Directions: Without the images, output every record exactly as it appears.

Source data:
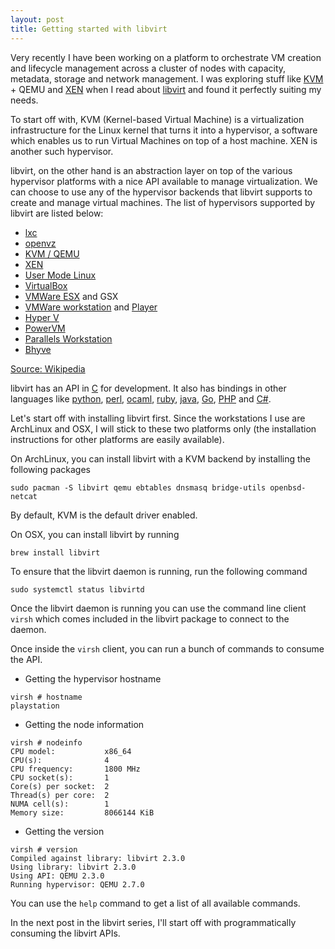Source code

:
 ```yaml
---
layout: post
title: Getting started with libvirt
---
```


Very recently I have been working on a platform to orchestrate VM creation and lifecycle management across a cluster of nodes with capacity, metadata, storage and network management. I was exploring stuff like [KVM](http://www.linux-kvm.org/) + QEMU and [XEN](https://www.xenproject.org/) when I read about [libvirt](http://libvirt.org) and found it perfectly suiting my needs.

To start off with, KVM (Kernel-based Virtual Machine) is a virtualization infrastructure for the Linux kernel that turns it into a hypervisor, a software which enables us to run Virtual Machines on top of a host machine. XEN is another such hypervisor.

libvirt, on the other hand is an abstraction layer on top of the various hypervisor platforms with a nice API available to manage virtualization. We can choose to use any of the hypervisor backends that libvirt supports to create and manage virtual machines. The list of hypervisors supported by libvirt are listed below:

- [lxc](https://linuxcontainers.org/)
- [openvz](https://github.com/OpenVZ)
- [KVM / QEMU](http://www.linux-kvm.org/)
- [XEN](https://www.xenproject.org/)
- [User Mode Linux](http://user-mode-linux.sourceforge.net/)
- [VirtualBox](https://www.virtualbox.org/)
- [VMWare ESX](http://www.vmware.com/products/esxi-and-esx.html) and GSX
- [VMWare workstation](http://www.vmware.com/products/workstation.html) and [Player](http://www.vmware.com/products/player/playerpro-evaluation.html)
- [Hyper V](https://www.microsoft.com/en-us/cloud-platform/virtualization)
- [PowerVM](http://www-03.ibm.com/systems/power/software/virtualization/)
- [Parallels Workstation](http://www.parallels.com/)
- [Bhyve](http://bhyve.org/)

[Source: Wikipedia](https://en.wikipedia.org/wiki/Libvirt)

libvirt has an API in [C](https://libvirt.org/html/index.html) for development. It also has bindings in other languages like [python](https://libvirt.org/python.html), [perl](http://search.cpan.org/dist/Sys-Virt/), [ocaml](http://libvirt.org/ocaml/), [ruby](http://libvirt.org/ruby/), [java](https://libvirt.org/java.html), [Go](https://github.com/rgbkrk/libvirt-go), [PHP](https://libvirt.org/php.html) and [C#](https://libvirt.org/csharp.html).

Let's start off with installing libvirt first. Since the workstations I use are ArchLinux and OSX, I will stick to these two platforms only (the installation instructions for other platforms are easily available).

On ArchLinux, you can install libvirt with a KVM backend by installing the following packages

```
sudo pacman -S libvirt qemu ebtables dnsmasq bridge-utils openbsd-netcat
```

By default, KVM is the default driver enabled.

On OSX, you can install libvirt by running

```
brew install libvirt
```

To ensure that the libvirt daemon is running, run the following command

```
sudo systemctl status libvirtd
```

Once the libvirt daemon is running you can use the command line client `virsh` which comes included in the libvirt package to connect to the daemon.

Once inside the `virsh` client, you can run a bunch of commands to consume the API.

- Getting the hypervisor hostname

```
virsh # hostname
playstation
```

- Getting the node information

```
virsh # nodeinfo 
CPU model:           x86_64
CPU(s):              4
CPU frequency:       1800 MHz
CPU socket(s):       1
Core(s) per socket:  2
Thread(s) per core:  2
NUMA cell(s):        1
Memory size:         8066144 KiB
```


- Getting the version

```
virsh # version
Compiled against library: libvirt 2.3.0
Using library: libvirt 2.3.0
Using API: QEMU 2.3.0
Running hypervisor: QEMU 2.7.0
```

You can use the `help` command to get a list of all available commands.

In the next post in the libvirt series, I'll start off with programmatically consuming the libvirt APIs.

Solution for this exercise:
Source code

:
 ```yaml
---
layout: post
title: Getting started with libvirt
---
```


Very recently I have been working on a platform to orchestrate VM creation and lifecycle management across a cluster of nodes with capacity, metadata, storage and network management. I was exploring stuff like [KVM](http://www.linux-kvm.org/) + QEMU and [XEN](https://www.xenproject.org/) when I read about [libvirt](http://libvirt.org) and found it perfectly suiting my needs.

To start off with, KVM (Kernel-based Virtual Machine) is a virtualization infrastructure for the Linux kernel that turns it into a hypervisor, a software which enables us to run Virtual Machines on top of a host machine. XEN is another such hypervisor.

libvirt, on the other hand is an abstraction layer on top of the various hypervisor platforms with a nice API available to manage virtualization. We can choose to use any of the hypervisor backends that libvirt supports to create and manage virtual machines. The list of hypervisors supported by libvirt are listed below:

- [lxc](https://linuxcontainers.org/)
- [openvz](https://github.com/OpenVZ)
- [KVM / QEMU](http://www.linux-kvm.org/)
- [XEN](https://www.xenproject.org/)
- [User Mode Linux](http://user-mode-linux.sourceforge.net/)
- [VirtualBox](https://www.virtualbox.org/)
- [VMWare ESX](http://www.vmware.com/products/esxi-and-esx.html) and GSX
- [VMWare workstation](http://www.vmware.com/products/workstation.html) and [Player](http://www.vmware.com/products/player/playerpro-evaluation.html)
- [Hyper V](https://www.microsoft.com/en-us/cloud-platform/virtualization)
- [PowerVM](http://www-03.ibm.com/systems/power/software/virtualization/)
- [Parallels Workstation](http://www.parallels.com/)
- [Bhyve](http://bhyve.org/)

[Source: Wikipedia](https://en.wikipedia.org/wiki/Libvirt)

libvirt has an API in [C](https://libvirt.org/html/index.html) for development. It also has bindings in other languages like [python](https://libvirt.org/python.html), [perl](http://search.cpan.org/dist/Sys-Virt/), [ocaml](http://libvirt.org/ocaml/), [ruby](http://libvirt.org/ruby/), [java](https://libvirt.org/java.html), [Go](https://github.com/rgbkrk/libvirt-go), [PHP](https://libvirt.org/php.html) and [C#](https://libvirt.org/csharp.html).

Let's start off with installing libvirt first. Since the workstations I use are ArchLinux and OSX, I will stick to these two platforms only (the installation instructions for other platforms are easily available).

On ArchLinux, you can install libvirt with a KVM backend by installing the following packages

```
sudo pacman -S libvirt qemu ebtables dnsmasq bridge-utils openbsd-netcat
```

By default, KVM is the default driver enabled.

On OSX, you can install libvirt by running

```
brew install libvirt
```

To ensure that the libvirt daemon is running, run the following command

```
sudo systemctl status libvirtd
```

Once the libvirt daemon is running you can use the command line client `virsh` which comes included in the libvirt package to connect to the daemon.

Once inside the `virsh` client, you can run a bunch of commands to consume the API.

- Getting the hypervisor hostname

```
virsh # hostname
playstation
```

- Getting the node information

```
virsh # nodeinfo 
CPU model:           x86_64
CPU(s):              4
CPU frequency:       1800 MHz
CPU socket(s):       1
Core(s) per socket:  2
Thread(s) per core:  2
NUMA cell(s):        1
Memory size:         8066144 KiB
```


- Getting the version

```
virsh # version
Compiled against library: libvirt 2.3.0
Using library: libvirt 2.3.0
Using API: QEMU 2.3.0
Running hypervisor: QEMU 2.7.0
```

You can use the `help` command to get a list of all available commands.

In the next post in the libvirt series, I'll start off with programmatically consuming the libvirt APIs.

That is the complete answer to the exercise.